- Coordinates: 6°01′22″N 101°58′30″E﻿ / ﻿6.0227°N 101.9749°E
- Carries: Motor vehicles
- Crosses: Kolok River, Malaysia-Thailand Border
- Locale: Rantau Panjang, Kelantan
- Official name: Rantau Panjang–Sungai Golok Bridge

Characteristics
- Design: Box girder bridge
- Total length: 109.73 m (360 ft)
- Width: 11.58 m (38 ft)
- Longest span: 30.48 m (100 ft), each of 3 spans

History
- Constructed by: Chang Loon Construction Co., Ltd and Jabatan Kerja Raya (JKR)
- Opened: 21 May 1973

Location
- Interactive map of Rantau Panjang–Sungai Golok Bridge

= Rantau Panjang–Sungai Golok Bridge =

Rantau Panjang–Sungai Golok Bridge (Jambatan Rantau Panjang–Sungai Golok, สะพานโก–ลก), popularly called the "Harmony Bridge" (Jambatan Muhibah), is a road bridge crossing Kolok River (Sungai Golok) of the Malaysia–Thailand border, connecting Rantau Panjang town in Kelantan, Malaysia, with Su-ngai Kolok town in Narathiwat, Narathiwat Province, Thailand. It spans to the south of the cross-border railway bridge Harmony-Bridge nearby. The bridge is a part of Asian highway network AH18, including Thailand Route 4056 and Federal Route 3. It was built by the governments of both countries, and was officially opened on 21 May 1973 by both Malaysian Prime Minister Tun Abdul Razak bin Haji Dato' Hussein Al-Haj and Thai Prime Minister Field Marshal Thanom Kittikachorn.

== Design ==
The bridge is a beam bridge with box girders.

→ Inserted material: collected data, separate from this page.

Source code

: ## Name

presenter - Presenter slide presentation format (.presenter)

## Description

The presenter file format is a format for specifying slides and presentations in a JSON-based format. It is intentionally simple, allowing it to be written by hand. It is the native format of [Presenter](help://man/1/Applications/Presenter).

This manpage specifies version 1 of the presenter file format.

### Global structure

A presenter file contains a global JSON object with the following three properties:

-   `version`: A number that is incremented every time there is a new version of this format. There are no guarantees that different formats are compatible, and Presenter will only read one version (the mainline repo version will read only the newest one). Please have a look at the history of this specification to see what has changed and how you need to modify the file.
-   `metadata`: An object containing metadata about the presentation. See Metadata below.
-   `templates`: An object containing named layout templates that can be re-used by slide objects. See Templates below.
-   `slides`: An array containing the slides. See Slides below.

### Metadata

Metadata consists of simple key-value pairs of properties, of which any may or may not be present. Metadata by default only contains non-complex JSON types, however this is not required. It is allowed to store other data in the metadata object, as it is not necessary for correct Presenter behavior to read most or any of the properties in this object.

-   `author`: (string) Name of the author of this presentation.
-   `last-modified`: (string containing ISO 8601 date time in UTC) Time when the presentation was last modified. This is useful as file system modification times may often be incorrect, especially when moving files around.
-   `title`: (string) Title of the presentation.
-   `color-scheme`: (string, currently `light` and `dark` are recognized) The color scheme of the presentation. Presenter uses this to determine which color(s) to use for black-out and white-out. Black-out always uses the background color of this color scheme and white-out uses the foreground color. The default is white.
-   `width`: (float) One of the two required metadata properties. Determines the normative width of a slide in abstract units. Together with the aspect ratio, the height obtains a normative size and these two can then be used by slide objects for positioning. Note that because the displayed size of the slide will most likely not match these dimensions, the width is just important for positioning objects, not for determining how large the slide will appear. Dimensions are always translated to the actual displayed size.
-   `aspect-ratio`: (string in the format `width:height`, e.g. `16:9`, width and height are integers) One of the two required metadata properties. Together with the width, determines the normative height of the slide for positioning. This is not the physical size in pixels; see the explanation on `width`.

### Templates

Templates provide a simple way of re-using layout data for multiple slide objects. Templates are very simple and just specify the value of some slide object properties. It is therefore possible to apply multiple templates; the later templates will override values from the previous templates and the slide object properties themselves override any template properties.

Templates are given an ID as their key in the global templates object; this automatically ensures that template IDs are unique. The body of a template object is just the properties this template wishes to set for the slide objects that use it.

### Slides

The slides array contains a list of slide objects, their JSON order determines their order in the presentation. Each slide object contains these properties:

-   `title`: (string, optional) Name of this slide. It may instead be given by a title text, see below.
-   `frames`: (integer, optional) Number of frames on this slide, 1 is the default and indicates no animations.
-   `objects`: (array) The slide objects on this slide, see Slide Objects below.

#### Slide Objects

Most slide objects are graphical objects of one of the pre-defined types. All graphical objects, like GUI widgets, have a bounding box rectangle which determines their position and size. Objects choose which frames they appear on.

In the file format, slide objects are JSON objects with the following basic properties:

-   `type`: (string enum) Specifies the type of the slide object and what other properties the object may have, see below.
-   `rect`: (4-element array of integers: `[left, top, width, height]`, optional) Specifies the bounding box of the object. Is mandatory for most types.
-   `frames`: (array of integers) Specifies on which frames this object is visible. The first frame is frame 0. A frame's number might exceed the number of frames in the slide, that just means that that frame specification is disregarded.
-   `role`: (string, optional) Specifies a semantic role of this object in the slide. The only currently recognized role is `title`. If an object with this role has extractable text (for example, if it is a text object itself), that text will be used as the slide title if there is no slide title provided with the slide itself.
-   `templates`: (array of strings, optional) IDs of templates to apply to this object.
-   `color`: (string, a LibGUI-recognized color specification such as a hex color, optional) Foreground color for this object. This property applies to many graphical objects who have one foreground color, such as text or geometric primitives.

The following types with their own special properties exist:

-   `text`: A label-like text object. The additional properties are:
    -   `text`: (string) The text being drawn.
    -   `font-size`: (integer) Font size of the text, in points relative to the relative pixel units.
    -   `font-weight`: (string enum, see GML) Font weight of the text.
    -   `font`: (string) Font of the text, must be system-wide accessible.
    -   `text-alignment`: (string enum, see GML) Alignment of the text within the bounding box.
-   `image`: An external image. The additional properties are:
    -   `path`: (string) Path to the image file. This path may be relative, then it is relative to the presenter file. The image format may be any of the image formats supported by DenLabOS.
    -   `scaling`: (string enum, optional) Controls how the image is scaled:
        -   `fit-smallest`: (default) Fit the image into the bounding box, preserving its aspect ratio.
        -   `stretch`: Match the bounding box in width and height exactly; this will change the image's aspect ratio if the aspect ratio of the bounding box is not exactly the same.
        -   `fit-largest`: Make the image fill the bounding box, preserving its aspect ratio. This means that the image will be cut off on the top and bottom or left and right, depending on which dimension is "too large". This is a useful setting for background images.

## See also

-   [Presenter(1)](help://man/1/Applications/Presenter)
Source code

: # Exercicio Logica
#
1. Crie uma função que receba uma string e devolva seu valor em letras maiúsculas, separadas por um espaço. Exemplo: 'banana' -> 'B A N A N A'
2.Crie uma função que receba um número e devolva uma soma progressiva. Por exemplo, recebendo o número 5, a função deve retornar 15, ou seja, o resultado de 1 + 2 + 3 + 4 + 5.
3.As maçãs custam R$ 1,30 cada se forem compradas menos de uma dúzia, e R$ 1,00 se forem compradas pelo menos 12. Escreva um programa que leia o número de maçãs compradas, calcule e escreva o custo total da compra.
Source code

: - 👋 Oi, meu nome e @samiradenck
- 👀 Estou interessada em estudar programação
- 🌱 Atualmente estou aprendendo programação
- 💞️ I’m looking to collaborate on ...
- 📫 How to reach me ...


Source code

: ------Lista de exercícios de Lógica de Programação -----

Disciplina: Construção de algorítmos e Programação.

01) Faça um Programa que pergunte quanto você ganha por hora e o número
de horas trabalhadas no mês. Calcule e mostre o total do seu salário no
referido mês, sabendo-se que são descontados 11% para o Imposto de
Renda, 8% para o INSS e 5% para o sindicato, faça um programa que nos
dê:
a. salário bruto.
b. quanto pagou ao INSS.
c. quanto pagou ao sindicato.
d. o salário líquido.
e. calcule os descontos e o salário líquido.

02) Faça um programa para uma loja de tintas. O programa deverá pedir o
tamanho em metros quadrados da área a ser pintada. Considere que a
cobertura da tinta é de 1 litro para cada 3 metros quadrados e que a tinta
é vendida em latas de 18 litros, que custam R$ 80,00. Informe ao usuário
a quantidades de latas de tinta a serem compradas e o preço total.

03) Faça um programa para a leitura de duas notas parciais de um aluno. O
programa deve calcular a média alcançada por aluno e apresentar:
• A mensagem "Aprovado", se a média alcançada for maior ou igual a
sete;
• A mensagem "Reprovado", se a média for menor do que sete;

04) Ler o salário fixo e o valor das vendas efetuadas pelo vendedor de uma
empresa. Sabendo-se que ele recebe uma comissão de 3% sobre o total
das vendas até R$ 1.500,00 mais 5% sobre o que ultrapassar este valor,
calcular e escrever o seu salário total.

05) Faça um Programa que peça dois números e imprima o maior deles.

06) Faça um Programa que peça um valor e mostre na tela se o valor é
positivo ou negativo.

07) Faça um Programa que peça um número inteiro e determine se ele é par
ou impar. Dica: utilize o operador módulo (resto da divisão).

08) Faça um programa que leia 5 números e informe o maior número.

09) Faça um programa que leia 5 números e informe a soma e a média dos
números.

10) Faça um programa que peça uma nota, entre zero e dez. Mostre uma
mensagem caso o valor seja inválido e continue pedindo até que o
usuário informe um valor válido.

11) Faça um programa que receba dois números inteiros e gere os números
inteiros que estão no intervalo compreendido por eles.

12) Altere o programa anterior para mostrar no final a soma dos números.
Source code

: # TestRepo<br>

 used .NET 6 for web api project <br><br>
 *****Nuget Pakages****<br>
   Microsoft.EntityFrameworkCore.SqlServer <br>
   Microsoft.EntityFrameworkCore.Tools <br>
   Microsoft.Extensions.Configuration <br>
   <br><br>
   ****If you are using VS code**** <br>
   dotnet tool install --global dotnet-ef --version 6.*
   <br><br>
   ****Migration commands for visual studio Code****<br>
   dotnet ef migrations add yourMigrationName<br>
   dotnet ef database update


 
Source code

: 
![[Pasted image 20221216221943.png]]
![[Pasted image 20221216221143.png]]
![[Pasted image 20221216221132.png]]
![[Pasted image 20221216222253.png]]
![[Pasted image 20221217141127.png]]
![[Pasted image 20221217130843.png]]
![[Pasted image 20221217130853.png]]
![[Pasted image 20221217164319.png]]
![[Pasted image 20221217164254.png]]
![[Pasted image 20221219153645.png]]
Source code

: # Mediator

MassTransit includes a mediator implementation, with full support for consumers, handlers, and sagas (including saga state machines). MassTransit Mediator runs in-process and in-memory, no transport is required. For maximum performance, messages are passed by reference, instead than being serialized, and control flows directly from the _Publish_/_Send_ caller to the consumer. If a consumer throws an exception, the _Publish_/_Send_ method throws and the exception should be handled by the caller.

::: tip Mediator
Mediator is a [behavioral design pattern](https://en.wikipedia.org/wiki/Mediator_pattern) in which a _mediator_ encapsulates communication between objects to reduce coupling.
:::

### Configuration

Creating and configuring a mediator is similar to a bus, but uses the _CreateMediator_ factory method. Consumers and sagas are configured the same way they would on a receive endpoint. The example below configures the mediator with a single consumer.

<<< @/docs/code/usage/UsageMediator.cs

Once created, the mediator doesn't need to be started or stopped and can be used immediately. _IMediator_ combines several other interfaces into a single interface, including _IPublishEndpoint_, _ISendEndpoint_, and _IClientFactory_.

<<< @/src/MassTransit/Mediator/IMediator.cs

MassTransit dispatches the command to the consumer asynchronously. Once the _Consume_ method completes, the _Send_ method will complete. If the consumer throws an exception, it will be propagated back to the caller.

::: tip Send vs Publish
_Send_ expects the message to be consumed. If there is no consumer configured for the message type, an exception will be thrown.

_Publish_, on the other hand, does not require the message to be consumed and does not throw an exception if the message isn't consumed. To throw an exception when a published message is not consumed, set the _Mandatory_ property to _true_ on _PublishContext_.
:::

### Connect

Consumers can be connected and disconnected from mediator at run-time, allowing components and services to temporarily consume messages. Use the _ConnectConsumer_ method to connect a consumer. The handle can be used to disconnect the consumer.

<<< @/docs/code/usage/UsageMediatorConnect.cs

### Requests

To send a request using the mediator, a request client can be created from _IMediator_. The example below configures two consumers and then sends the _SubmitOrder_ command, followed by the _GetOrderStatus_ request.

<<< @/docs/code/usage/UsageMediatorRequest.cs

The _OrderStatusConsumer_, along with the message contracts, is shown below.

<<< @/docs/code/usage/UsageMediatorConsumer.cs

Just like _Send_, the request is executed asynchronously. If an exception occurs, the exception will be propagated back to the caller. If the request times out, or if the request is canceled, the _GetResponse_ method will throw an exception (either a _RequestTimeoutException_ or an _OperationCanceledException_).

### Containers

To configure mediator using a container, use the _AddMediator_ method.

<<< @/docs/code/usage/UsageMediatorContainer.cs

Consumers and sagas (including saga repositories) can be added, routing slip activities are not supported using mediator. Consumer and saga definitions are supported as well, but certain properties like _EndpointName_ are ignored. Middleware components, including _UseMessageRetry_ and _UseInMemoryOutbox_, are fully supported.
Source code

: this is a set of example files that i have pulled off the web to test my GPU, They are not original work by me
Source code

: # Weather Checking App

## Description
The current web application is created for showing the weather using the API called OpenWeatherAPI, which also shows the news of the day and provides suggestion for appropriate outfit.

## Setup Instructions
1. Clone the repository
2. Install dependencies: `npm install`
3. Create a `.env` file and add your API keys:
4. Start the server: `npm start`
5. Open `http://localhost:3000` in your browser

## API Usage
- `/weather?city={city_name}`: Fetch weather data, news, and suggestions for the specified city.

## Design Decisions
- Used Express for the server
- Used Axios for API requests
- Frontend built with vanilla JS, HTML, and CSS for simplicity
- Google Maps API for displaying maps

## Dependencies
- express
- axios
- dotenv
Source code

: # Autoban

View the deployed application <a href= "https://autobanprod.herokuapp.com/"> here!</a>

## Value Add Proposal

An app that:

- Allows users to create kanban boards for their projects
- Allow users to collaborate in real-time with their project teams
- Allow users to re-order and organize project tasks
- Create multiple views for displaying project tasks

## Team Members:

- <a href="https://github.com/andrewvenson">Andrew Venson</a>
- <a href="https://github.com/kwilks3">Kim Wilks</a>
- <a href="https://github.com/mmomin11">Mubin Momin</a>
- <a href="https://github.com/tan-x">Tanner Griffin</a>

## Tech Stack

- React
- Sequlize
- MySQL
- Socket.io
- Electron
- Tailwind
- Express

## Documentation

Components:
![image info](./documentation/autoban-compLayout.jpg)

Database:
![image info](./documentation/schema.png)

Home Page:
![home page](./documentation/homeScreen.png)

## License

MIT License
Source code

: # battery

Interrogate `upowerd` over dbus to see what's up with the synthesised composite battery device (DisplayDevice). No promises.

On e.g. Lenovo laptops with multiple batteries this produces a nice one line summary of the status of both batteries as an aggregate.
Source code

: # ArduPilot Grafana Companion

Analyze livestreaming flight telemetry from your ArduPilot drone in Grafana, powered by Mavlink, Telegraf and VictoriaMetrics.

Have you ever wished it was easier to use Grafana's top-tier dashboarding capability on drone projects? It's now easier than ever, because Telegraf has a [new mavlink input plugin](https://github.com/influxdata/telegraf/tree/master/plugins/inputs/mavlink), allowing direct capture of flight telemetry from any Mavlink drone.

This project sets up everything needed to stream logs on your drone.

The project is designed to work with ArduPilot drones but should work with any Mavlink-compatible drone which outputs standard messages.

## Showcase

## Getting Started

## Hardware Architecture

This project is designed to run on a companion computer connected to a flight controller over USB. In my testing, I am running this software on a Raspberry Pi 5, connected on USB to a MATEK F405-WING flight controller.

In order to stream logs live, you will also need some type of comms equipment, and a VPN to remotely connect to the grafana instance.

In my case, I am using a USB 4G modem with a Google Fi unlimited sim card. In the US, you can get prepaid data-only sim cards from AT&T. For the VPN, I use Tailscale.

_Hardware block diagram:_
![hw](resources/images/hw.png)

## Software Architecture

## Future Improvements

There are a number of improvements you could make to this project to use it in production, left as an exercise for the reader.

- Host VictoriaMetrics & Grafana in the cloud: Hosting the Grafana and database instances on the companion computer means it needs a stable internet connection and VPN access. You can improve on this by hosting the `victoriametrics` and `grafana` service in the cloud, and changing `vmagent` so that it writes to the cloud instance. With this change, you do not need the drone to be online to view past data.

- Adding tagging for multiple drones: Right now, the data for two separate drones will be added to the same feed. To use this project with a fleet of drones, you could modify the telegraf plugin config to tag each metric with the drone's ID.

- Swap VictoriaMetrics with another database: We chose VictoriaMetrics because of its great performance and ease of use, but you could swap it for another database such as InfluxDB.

The main part includes three spans, using prestressed concrete, with each length of 30.48 metres (100 ft). Each end is connected to a ferroconcrete span, with length of 9.14 m (30 ft). It is overall 109.73 m (360 ft) long, with 7.32 m (24 ft) wide road surface and 2.13 m (7 ft) wide walkway each side.

== Construction ==
Construction was done by Chang Loon Construction Co., Ltd., a Malaysian contractor which won the bidding-held meanwhile in both countries on 25 September 1970. The ask price was M$630,000 or 4,500,000 baht. A contract was signed on 16 December 1970. Both governments paid half each. Since the construction was finished on 20 March 1973, after the deadline of 15 June 1972, the company had to pay overtime penalty M$200 or 1,400 baht a day, totalling M$36,000 or 252,000 baht.